_Activity_
The required result is a copy of each line below in which "ContentType" appears.

_Exercise inputs_
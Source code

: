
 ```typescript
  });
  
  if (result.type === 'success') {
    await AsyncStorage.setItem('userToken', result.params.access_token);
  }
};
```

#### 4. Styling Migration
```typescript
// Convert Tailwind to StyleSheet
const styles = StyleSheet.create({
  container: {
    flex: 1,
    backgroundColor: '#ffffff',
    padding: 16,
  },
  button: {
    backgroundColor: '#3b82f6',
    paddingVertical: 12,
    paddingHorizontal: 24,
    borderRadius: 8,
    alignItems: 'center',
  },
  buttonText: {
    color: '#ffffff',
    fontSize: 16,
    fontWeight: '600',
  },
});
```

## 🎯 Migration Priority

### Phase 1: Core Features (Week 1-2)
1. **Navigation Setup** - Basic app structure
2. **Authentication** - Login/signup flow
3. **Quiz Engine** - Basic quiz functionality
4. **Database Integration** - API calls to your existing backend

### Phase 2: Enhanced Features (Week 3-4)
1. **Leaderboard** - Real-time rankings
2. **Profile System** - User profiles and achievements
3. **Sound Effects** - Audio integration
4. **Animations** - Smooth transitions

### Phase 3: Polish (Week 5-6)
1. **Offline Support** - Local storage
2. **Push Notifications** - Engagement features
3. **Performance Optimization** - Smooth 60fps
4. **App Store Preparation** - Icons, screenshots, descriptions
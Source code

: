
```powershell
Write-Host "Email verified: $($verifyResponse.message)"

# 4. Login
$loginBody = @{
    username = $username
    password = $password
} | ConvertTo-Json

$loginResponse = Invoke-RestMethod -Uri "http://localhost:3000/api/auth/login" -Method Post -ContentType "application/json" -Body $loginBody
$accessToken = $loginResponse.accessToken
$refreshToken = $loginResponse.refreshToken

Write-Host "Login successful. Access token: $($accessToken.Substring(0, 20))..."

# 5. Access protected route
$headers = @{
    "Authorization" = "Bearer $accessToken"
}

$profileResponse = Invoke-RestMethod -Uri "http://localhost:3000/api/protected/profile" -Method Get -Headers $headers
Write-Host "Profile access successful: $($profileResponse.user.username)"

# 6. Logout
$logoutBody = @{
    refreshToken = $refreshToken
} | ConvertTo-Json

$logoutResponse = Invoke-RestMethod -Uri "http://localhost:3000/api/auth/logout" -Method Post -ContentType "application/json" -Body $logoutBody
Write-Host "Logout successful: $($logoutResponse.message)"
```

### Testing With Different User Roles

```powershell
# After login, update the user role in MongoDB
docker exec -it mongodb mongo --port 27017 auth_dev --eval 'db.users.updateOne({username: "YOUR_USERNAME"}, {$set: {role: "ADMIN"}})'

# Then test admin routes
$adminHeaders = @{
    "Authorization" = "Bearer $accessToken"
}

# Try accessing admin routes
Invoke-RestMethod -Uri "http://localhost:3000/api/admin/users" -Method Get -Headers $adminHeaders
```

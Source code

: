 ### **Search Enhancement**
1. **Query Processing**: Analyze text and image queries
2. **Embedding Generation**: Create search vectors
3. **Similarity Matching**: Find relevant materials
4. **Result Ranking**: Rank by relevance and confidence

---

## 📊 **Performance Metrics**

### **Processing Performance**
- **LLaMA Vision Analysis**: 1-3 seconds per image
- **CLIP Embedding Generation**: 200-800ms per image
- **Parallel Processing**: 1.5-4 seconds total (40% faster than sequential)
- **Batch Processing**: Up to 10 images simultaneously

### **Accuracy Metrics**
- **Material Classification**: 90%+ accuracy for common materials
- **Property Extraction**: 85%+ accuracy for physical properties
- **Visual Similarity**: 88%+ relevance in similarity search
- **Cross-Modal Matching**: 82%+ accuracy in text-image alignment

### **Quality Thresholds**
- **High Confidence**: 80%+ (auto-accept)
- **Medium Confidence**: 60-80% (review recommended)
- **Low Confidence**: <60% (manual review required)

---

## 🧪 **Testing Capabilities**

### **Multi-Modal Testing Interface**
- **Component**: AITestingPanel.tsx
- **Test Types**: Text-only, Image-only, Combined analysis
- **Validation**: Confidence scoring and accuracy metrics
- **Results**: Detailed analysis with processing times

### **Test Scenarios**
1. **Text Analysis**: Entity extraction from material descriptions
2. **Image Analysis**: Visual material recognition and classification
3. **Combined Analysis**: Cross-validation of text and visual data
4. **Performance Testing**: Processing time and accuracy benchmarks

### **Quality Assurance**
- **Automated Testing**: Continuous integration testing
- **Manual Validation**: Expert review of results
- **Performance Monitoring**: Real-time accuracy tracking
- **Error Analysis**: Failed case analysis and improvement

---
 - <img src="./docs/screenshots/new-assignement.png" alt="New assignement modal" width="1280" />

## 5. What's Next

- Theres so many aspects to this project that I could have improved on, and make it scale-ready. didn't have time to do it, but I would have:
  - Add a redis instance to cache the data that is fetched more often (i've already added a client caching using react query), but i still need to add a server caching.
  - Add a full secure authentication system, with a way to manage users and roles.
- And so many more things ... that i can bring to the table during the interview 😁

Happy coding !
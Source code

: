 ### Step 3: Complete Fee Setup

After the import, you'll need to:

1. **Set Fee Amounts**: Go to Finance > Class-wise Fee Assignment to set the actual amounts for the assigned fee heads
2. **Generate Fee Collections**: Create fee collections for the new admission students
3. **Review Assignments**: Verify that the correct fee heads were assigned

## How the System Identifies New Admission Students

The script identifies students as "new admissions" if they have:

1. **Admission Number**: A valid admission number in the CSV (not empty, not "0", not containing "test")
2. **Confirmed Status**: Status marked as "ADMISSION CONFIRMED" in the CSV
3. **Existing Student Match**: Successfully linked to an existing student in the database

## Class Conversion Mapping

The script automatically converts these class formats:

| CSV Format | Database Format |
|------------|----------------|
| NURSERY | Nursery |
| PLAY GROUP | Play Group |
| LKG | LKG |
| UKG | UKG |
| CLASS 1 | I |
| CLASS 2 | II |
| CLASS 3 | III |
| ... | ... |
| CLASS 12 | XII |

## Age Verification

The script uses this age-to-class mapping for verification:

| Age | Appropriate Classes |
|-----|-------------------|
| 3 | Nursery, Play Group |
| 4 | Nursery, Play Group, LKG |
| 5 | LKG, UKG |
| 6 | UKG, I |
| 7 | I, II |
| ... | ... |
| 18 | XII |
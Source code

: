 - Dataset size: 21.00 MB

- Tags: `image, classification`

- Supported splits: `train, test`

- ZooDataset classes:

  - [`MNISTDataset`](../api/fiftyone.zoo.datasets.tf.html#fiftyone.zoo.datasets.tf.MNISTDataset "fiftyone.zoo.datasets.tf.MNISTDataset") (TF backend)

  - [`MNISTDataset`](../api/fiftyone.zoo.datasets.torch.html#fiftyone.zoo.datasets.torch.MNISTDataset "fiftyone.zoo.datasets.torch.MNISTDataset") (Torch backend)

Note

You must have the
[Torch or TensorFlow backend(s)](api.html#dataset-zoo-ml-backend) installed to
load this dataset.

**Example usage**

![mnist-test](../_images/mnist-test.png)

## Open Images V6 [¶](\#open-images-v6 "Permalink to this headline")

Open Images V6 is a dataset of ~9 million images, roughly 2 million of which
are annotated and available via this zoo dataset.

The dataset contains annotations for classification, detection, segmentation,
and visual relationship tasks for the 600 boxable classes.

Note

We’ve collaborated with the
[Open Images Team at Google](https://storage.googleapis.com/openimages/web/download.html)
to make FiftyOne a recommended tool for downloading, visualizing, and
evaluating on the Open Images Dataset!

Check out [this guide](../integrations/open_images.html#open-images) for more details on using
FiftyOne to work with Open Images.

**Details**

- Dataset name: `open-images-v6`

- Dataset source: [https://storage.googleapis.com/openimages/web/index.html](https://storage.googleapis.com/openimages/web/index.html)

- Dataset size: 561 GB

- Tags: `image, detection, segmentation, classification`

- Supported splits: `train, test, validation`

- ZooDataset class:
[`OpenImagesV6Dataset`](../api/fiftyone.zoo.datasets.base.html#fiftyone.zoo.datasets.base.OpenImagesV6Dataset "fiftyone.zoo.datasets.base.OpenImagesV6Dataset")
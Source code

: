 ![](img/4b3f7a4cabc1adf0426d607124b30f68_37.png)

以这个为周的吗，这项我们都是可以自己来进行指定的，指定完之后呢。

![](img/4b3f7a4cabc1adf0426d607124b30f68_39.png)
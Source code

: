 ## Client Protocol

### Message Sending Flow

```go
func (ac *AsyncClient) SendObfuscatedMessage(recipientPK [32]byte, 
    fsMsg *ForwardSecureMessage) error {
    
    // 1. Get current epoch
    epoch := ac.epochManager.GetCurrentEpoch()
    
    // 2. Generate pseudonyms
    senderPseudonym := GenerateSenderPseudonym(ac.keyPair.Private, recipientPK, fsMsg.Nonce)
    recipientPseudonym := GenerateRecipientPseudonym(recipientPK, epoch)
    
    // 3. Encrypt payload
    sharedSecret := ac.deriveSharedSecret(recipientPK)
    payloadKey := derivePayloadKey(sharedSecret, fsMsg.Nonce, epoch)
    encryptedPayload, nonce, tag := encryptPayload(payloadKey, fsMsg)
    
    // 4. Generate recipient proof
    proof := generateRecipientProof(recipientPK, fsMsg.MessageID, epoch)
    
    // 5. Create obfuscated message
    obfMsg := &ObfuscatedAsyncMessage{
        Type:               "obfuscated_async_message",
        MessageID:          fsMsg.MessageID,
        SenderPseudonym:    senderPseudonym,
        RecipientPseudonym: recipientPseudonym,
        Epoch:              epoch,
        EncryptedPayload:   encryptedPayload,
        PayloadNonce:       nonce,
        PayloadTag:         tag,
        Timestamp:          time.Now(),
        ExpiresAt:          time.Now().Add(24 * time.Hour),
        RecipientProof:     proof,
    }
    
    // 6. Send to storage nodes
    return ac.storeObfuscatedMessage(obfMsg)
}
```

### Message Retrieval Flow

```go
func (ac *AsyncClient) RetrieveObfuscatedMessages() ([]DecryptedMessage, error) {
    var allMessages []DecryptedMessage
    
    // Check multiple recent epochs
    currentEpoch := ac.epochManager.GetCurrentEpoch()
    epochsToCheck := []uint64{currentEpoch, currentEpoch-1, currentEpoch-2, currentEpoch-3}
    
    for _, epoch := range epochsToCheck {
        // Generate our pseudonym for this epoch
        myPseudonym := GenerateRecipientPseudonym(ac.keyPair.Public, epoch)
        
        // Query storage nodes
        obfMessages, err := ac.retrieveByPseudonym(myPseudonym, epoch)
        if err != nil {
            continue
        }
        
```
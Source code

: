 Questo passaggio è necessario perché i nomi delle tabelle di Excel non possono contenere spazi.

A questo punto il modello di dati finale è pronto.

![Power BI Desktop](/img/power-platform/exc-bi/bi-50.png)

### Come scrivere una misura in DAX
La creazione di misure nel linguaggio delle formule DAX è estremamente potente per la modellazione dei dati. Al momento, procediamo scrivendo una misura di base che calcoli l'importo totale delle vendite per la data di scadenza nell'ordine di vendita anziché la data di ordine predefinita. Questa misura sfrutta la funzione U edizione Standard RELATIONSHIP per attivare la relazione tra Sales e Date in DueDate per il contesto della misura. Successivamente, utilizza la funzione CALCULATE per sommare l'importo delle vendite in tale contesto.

_Task output_
$loginResponse = Invoke-RestMethod -Uri "http://localhost:3000/api/auth/login" -Method Post -ContentType "application/json" -Body $loginBody
$logoutResponse = Invoke-RestMethod -Uri "http://localhost:3000/api/auth/logout" -Method Post -ContentType "application/json" -Body $logoutBody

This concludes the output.